One of the undisclosed Russian audit companies also confirmed this information to business daily Kommersant.
The main industry avoiding working with Western auditors and consultants is the military-industrial complex, the undisclosed interviewee was quoted by the newspaper as saying. A spokesperson of state corporation Rostec, which promotes the development, production and export of high-tech industrial products for civil and defense use, told Kommersant that no instructions prohibiting work with foreign auditors were received.
Two top-managers from the Russian defense industry informed Kommersant that some companies are refusing to cooperate with the Big Four auditors, the largest international professional services networks. However, they insisted that it was an independent decision taken by the companies, adopted because of fears of possible leaks of strategically important data.
"A number of state-owned companies, especially in the defense industry, now do not simply have access to external markets and in the short term, will not probably get one. That is why, they do not need more expensive audit," Alexander Turbanov, the president of the central council of Russia’s Audit Chamber, told the newspaper, explaining the rupture of relations with the Big Four because of reasons linked to economic expediency.
The above-mentioned audit firms have already seen restrictions placed on their activities in Russia since the end of August.
According to Russian newspaper Vedomosti, the issue was about prohibiting them from working with state secrets. In the middle of November, State Duma deputies, Igor Lebedev, Yaroslav Nilov and Andrey Svintsov, all from the Liberal Democratic Party of Russia, offered to amend the law "On audit activities" and prohibit foreign companies to conduct the audit of enterprises with state participation.

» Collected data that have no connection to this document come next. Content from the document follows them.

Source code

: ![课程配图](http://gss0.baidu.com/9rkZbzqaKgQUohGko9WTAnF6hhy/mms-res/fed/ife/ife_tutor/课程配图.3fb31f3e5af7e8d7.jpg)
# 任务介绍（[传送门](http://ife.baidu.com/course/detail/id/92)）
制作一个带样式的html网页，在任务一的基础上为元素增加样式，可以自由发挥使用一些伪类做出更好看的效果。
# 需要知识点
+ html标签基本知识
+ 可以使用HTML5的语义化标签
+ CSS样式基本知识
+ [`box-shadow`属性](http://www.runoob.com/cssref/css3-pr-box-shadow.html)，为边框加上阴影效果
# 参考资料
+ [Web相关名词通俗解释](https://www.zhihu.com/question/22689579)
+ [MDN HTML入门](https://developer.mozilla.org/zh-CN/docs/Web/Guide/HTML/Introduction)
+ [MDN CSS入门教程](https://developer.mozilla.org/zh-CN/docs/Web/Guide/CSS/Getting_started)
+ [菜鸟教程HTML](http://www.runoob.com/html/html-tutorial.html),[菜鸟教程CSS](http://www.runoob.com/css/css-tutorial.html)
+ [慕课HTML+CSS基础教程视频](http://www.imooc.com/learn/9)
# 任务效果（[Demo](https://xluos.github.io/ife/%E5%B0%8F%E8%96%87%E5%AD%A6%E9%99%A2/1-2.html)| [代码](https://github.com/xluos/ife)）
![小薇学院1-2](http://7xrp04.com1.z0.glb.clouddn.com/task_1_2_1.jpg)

Meanwhile, the Big Four still have the lion’s share of the Russian market. The Big Four currently makes up 42.6 percent of the Russian audit industry, the Finance Ministry reported.
KPMG is one of the largest professional services companies in the world. Its global headquarters is located in Amstelveen, the Netherlands. The name "KPMG" was chosen when KMG (Klynveld Main Goerdeler) merged with Peat Marwick.
PwC is the world's second-largest professional services network, as measured by 2014 revenues. It is a network of firms in 157 countries with more than 195,400 employees.
Deloitte is the brand under which tens of thousands of professionals in independent firms throughout the world collaborate to provide audit, consulting, financial advisory, risk management and tax services. These firms are members of Deloitte Touche Tohmatsu Limited, a UK private company limited by guarantee ("DTTL").
Ernst & Young (EY) is a multinational company headquartered in London, United Kingdom. It has 190,000 employees and more than 700 offices in over 150 countries.